幼児が哲学をするということは、どういうことなのか。まずそこから考えなくてはならない。教室の方針から決めなくてはならないということは、活動の内容にも責任をともなう。こどもと哲学をしたこともないのに、方針を決めて、いざ実施し、思い通りにいくはずもない。
思い通りにいくはずがないとわかっていても、なぜか思い通りにいかないと、「結局、こども哲学ってなんなんだ」「うまくいったのか、いってないのかすらわからない」という憤りが心の中に沸き起こる。いったいこども哲学ってなんなんだ!
そうこうしている間に、インターンの期間は過ぎていき、あっという間にあと2回、あと1回などとカウントダウンがはじまる。こども哲学はなんだかよくわからないままだけど、「私がやりたい実践はこういう感じ」「この子たちと楽しく過ごせてよかった」とどこか開き直ったような気持ちになる。
インターンの気分をわかったような筆ぶりで書いているが、これは私自身のこの数年間の歩みそのものでもある。
哲学という、よく定義さえわからない言葉があるがゆえに、子どもはなんだって哲学しているような気もする。子どもにとって楽しいことは、どれもこれも、過去の偉大な教育者や保育者が実践してきたことのような気もしてしまう。
哲学というのはこういうことですよ、と規定するのは簡単だが、それもまた私にとっての哲学にすぎないのであって、人によって定義が違っていいし、そうした定義を何度も自分の中で反芻する。
答えを求める人にはつらいインターンだし、答えを出せる人には楽しいインターンになる。

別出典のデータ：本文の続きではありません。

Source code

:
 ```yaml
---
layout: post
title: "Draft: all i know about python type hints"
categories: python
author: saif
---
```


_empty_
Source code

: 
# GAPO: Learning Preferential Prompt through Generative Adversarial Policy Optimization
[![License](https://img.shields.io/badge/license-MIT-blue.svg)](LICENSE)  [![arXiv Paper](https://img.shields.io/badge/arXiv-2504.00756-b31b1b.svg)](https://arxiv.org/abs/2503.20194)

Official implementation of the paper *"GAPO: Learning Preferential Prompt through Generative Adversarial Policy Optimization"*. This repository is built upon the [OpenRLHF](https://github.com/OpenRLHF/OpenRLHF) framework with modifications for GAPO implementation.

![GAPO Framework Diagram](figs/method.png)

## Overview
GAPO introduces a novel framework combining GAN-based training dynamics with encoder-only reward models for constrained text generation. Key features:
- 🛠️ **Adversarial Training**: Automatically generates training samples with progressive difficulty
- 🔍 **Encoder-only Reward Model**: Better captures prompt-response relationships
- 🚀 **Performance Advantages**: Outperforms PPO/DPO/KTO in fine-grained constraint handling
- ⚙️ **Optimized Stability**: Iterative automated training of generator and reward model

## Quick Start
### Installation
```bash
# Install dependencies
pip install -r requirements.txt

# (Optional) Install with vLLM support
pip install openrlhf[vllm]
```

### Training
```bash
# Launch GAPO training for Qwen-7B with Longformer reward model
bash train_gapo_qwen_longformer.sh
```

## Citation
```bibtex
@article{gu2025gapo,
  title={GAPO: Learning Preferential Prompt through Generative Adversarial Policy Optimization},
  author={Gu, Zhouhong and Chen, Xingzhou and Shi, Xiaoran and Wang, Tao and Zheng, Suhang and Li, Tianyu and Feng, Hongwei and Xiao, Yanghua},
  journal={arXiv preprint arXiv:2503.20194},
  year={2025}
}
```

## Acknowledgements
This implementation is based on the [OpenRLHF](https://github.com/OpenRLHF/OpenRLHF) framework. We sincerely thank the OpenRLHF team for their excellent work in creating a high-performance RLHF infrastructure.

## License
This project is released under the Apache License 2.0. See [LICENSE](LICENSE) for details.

そんなインターンから新たな視点を得て、私自身も子どもと哲学することに対して、ますます自由に取り組めるようになっていると感じる。
哲学するということの定義を、子どもたちと考えることすら「こども哲学」なのだとしたら、その自由度は高く、活動は多様で、かつ実践者にとって常に楽しいものであるべきだ。シチズンシップ教育として政治的意図を持って取り組む人もいていいし、純粋に子どもたちの疑問を聞くのが大好きな人がいてもいい。
子どもたちの安全だけは確保する最低限の思いやりと知識をもって、それぞれの「こども哲学」が広がっていけばと願っている。